1

I have a really huge file with 17 million records in it.

Here is a sample of the file:

Actor Movie
1,2
2,2
3,1
4,3
2,3

I would want to skip the first line and start the parsing from second line onward. I am trying to create two things.
1. Movies to actors map
vector<uint64_t> *movie_map = new vector<uint64_t>[1200000];
2. Actors to movies map
vector<uint64_t> *actor_movie_map = new vector<uint64_t>[2000000];

I purposefully did not want a HashMap since it takes some time for computing hash. I tried to use Boost library. It reads the file(~250MB) in about 3 seconds, but a lot of time is consumed while creating the maps. In fact the time is worse than normal getline() way of reading the file. Here is my implementation so far.

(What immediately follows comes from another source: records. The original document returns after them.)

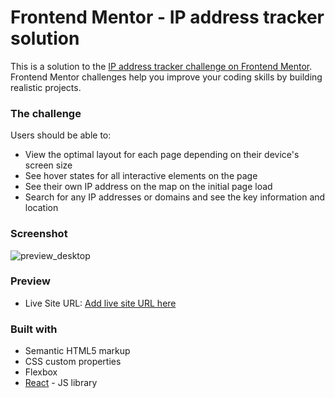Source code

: # Frontend Mentor - IP address tracker solution

This is a solution to the [IP address tracker challenge on Frontend Mentor](https://www.frontendmentor.io/challenges/ip-address-tracker-I8-0yYAH0). Frontend Mentor challenges help you improve your coding skills by building realistic projects. 

### The challenge

Users should be able to:

- View the optimal layout for each page depending on their device's screen size
- See hover states for all interactive elements on the page
- See their own IP address on the map on the initial page load
- Search for any IP addresses or domains and see the key information and location

### Screenshot

![preview_desktop](https://user-images.githubusercontent.com/44399233/230827139-fdc55f2e-1b20-462f-8a3f-7ff1abf7d56d.png)

### Preview

- Live Site URL: [Add live site URL here](https://ip-address-tracker-jake5007.vercel.app/)

### Built with

- Semantic HTML5 markup
- CSS custom properties
- Flexbox
- [React](https://reactjs.org/) - JS library

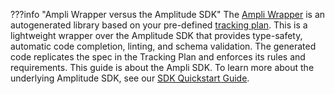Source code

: ???info "Ampli Wrapper versus the Amplitude SDK"
    The [Ampli Wrapper](/data/ampli/sdk/) is an autogenerated library based on your pre-defined [tracking plan](https://help.amplitude.com/hc/en-us/articles/5078731378203).
    This is a lightweight wrapper over the Amplitude SDK that provides type-safety, automatic code completion, linting, and schema validation. The generated code replicates the spec in the Tracking Plan and enforces its rules and requirements.
    This guide is about the Ampli SDK. To learn more about the underlying Amplitude SDK, see our [SDK Quickstart Guide](/data/sdks/sdk-quickstart).
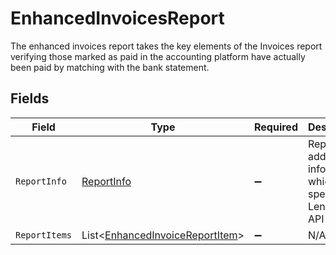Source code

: # EnhancedInvoicesReport

The enhanced invoices report takes the key elements of the Invoices report verifying those marked as paid in the accounting platform have actually been paid by matching with the bank statement.


## Fields

| Field                                                                                                                                                          | Type                                                                                                                                                           | Required                                                                                                                                                       | Description                                                                                                                                                    | Example                                                                                                                                                        |
| -------------------------------------------------------------------------------------------------------------------------------------------------------------- | -------------------------------------------------------------------------------------------------------------------------------------------------------------- | -------------------------------------------------------------------------------------------------------------------------------------------------------------- | -------------------------------------------------------------------------------------------------------------------------------------------------------------- | -------------------------------------------------------------------------------------------------------------------------------------------------------------- |
| `ReportInfo`                                                                                                                                                   | [ReportInfo](../../Models/Shared/ReportInfo.md)                                                                                                                | :heavy_minus_sign:                                                                                                                                             | Report additional information, which is specific to Lending API reports.                                                                                       | {"Example 1":{"value":{"pageNumber":0,"pageSize":0,"totalResults":0,"reportName":"string","companyName":"string","generatedDate":"2023-01-26T07:36:40.487Z"}}} |
| `ReportItems`                                                                                                                                                  | List<[EnhancedInvoiceReportItem](../../Models/Shared/EnhancedInvoiceReportItem.md)>                                                                            | :heavy_minus_sign:                                                                                                                                             | N/A                                                                                                                                                            |                                                                                                                                                                |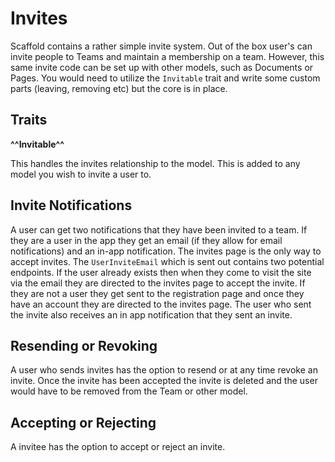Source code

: # Invites

Scaffold contains a rather simple invite system. Out of the box user's can invite people to Teams and maintain a membership on a team. However, this same invite code can be set up with other models, such as Documents or Pages. You would need to utilize the `Invitable` trait and write some custom parts (leaving, removing etc) but the core is in place.

## Traits

__^^Invitable^^__

This handles the invites relationship to the model. This is added to any model you wish to invite a user to.

## Invite Notifications

A user can get two notifications that they have been invited to a team. If they are a user in the app they get an email (if they allow for email notifications) and an in-app notification. The invites page is the only way to accept invites.
The `UserInviteEmail` which is sent out contains two potential endpoints. If the user already exists then when they come to visit the site via the email they are directed to the invites page to accept the invite. If they are not a user they get sent to the registration page and once they have an account they are directed to the invites page.
The user who sent the invite also receives an in app notification that they sent an invite.

## Resending or Revoking

A user who sends invites has the option to resend or at any time revoke an invite. Once the invite has been accepted the invite is deleted and the user would have to be removed from the Team or other model.

## Accepting or Rejecting

A invitee has the option to accept or reject an invite.

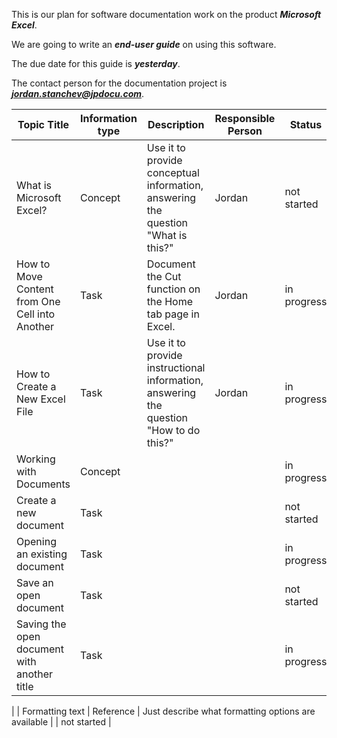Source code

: This is our plan for software documentation work on the product _**Microsoft Excel**_.

We are going to write an _**end-user guide**_ on using this software.

The due date for this guide is _**yesterday**_.

The contact person for the documentation project is _**[jordan.stanchev@jpdocu.com](mailto:jordan.stanchev@jpdocu.com)**_.

|Topic Title | Information type | Description | Responsible Person|  Status | Link |
| --| --- | --- | -- | -- | -- |
|What is Microsoft Excel?| Concept | Use it to provide conceptual information, answering the question "What is this?" | Jordan | not started | |
| How to Move Content from One Cell into Another | Task | Document the Cut function on the Home tab page in Excel. | Jordan | in progress ||
|How to Create a New Excel File | Task | Use it to provide instructional information, answering the question "How to do this?" | Jordan | in progress ||
| Working with Documents | Concept | | | in progress | https://github.com/renetaiv/user-assistance-reneta/wiki/Working-with-Documents |
| Create a new document | Task|  |  | not started ||
| Opening an existing document | Task|  |  | in progress | https://github.com/n-boshnakov/technical-writing-practice/wiki/Opening-an-Existing-Microsoft-Office-Excel-Document |
| Save an open document | Task |  | | not started ||
| Saving the open document with another title | Task|  | | in progress | https://github.com/MartinKalchev/TechnicalWriting/wiki/Saving-the-open-document-with-another-title-in-Excel
 |
| Formatting text | Reference | Just describe what formatting options are available | | not started |

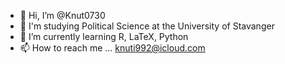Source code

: - 👋 Hi, I’m @Knut0730
- 👀 I'm studying Political Science at the University of Stavanger
- 🌱 I’m currently learning R, LaTeX, Python
- 📫 How to reach me ... knuti992@icloud.com
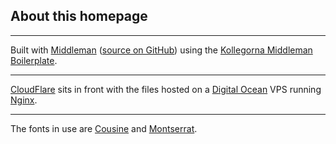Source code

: ## About this homepage

---

Built with [Middleman](https://middlemanapp.com/) ([source on GitHub](https://github.com/persand/helloper)) using the [Kollegorna Middleman Boilerplate](https://github.com/kollegorna/middleman-boilerplate).

---

[CloudFlare](https://www.cloudflare.com) sits in front with the files hosted on a [Digital Ocean](https://www.digitalocean.com) VPS running [Nginx](https://www.nginx.com/).

---

The fonts in use are [Cousine](https://fonts.google.com/specimen/Cousine) and [Montserrat](https://github.com/JulietaUla/Montserrat).
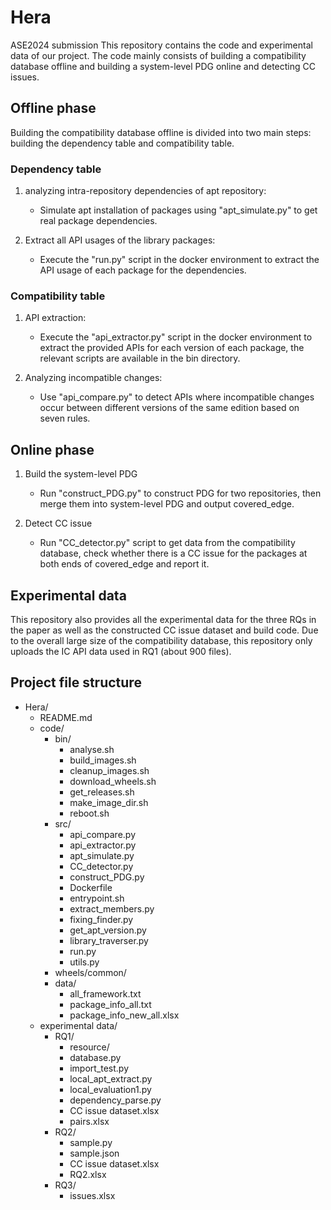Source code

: # Hera
ASE2024 submission
This repository contains the code and experimental data of our project. The code mainly consists of building a compatibility database offline and building a system-level PDG online and detecting CC issues. 
  
## Offline phase  
  
Building the compatibility database offline is divided into two main steps: building the dependency table and compatibility table. 
 
### Dependency table
1. analyzing intra-repository dependencies of apt repository:  
   - Simulate apt installation of packages using "apt_simulate.py" to get real package dependencies. 
  
2. Extract all API usages of the library packages:  
   - Execute the "run.py" script in the docker environment to extract the API usage of each package for the dependencies.  

### Compatibility table
1. API extraction:  
   - Execute the "api_extractor.py" script in the docker environment to extract the provided APIs for each version of each package, the relevant scripts are available in the bin directory.
  
2. Analyzing incompatible changes:  
   - Use "api_compare.py" to detect APIs where incompatible changes occur between different versions of the same edition based on seven rules. 
  
## Online phase  

1. Build the system-level PDG
   - Run "construct_PDG.py" to construct PDG for two repositories, then merge them into system-level PDG and output covered_edge.

2. Detect CC issue  
   - Run "CC_detector.py" script to get data from the compatibility database, check whether there is a CC issue for the packages at both ends of covered_edge and report it.

## Experimental data
This repository also provides all the experimental data for the three RQs in the paper as well as the constructed CC issue dataset and build code. Due to the overall large size of the compatibility database, this repository only uploads the IC API data used in RQ1 (about 900 files).

## Project file structure 

- Hera/
  - README.md
  - code/
    - bin/
      - analyse.sh
      - build_images.sh
      - cleanup_images.sh
      - download_wheels.sh
      - get_releases.sh
      - make_image_dir.sh
      - reboot.sh
    - src/
      - api_compare.py
      - api_extractor.py
      - apt_simulate.py
      - CC_detector.py
      - construct_PDG.py
      - Dockerfile
      - entrypoint.sh
      - extract_members.py
      - fixing_finder.py
      - get_apt_version.py
      - library_traverser.py
      - run.py
      - utils.py
    - wheels/common/
    - data/
      - all_framework.txt
      - package_info_all.txt
      - package_info_new_all.xlsx
  - experimental data/
    - RQ1/
      - resource/
      - database.py
      - import_test.py
      - local_apt_extract.py
      - local_evaluation1.py
      - dependency_parse.py
      - CC issue dataset.xlsx
      - pairs.xlsx
    - RQ2/
      - sample.py
      - sample.json
      - CC issue dataset.xlsx
      - RQ2.xlsx
    - RQ3/
      - issues.xlsx

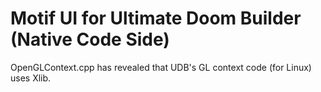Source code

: # Motif UI for Ultimate Doom Builder (Native Code Side)

OpenGLContext.cpp has revealed that UDB's GL context code (for Linux) uses Xlib.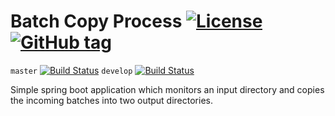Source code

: # Batch Copy Process [![License][license-image]][license-url] [![GitHub tag][github-tag-image]][github-tag-url]

`master` [![Build Status][travis-image-master]][travis-url]
`develop` [![Build Status][travis-image-develop]][travis-url]

Simple spring boot application which monitors an input
directory and copies the incoming batches into two output directories.

[license-image]: https://img.shields.io/badge/license-Apache%202.0-blue.svg
[license-url]: LICENSE
[github-tag-image]: https://img.shields.io/github/tag/mike-a-bike/batch-copy-process.svg?maxAge=2592000
[github-tag-url]: https://github.com/mike-a-bike/batch-copy-process/tags
[travis-image-master]: https://travis-ci.org/mike-a-bike/batch-copy-process.svg?branch=master
[travis-image-develop]: https://travis-ci.org/mike-a-bike/batch-copy-process.svg?branch=develop
[travis-url]: https://travis-ci.org/mike-a-bike/batch-copy-process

using CsvField = boost::string_ref;
using CsvLine  = std::vector<CsvField>;
using CsvFile  = std::vector<CsvLine>;

namespace qi = boost::spirit::qi;
struct CsvParser : qi::grammar<char const*, CsvFile()> {
    CsvParser() : CsvParser::base_type(lines)
    {
        using boost::phoenix::construct;
        using boost::phoenix::begin;
        using boost::phoenix::size;

        using namespace qi;

        field = raw [*~char_(",\r\n")] [ _val = construct<CsvField>(begin(_1), size(_1)) ];
        line  = field % ',';
        lines = line  % eol;
    }
  private:
    qi::rule<char const*, CsvField()> field;
    qi::rule<char const*, CsvLine()>  line;
    qi::rule<char const*, CsvFile()>  lines;
};

int main()
{
    srand(time(0));
    boost::iostreams::mapped_file_source csv("playedin.csv");

    CsvFile parsed;
    parsed.reserve(18*1000*1000);
    if (qi::parse(csv.data(), csv.data() + csv.size(), CsvParser(), parsed))
    {
        using boost::lexical_cast;
        for(uint64_t i=1; i < parsed.size(); i++){
        auto& line = parsed[i];
        uint64_t sample = lexical_cast<uint64_t>(line[0]);
        movie_map[lexical_cast<uint64_t>(line[1])].push_back(lexical_cast<uint64_t>(line[0]));
        actor_movie_map[lexical_cast<uint64_t>(line[0])].push_back(lexical_cast<uint64_t>(line[1]));

        }
    }
}


I do not want to use the normal way of reading file because of the large size of the file. Please suggest a way of implementing this so that the whole file reading and preparing map for 17 million records should happen in less than 2-3 seconds.I understand that the expectation is little too much, but I am sure it is possible. I am really looking at the most efficient way of doing this.

Thanks for your help!

sehe
  • 374,641
  • 47
  • 450
  • 633
Harshita
  • 11
  • 4

2 Answers2

1
  • vector *movie_map = new vector[1200000];

    ✍ Never use new or delete in modern c++

  • I purposefully did not want a HashMap since it takes some time for computing hash.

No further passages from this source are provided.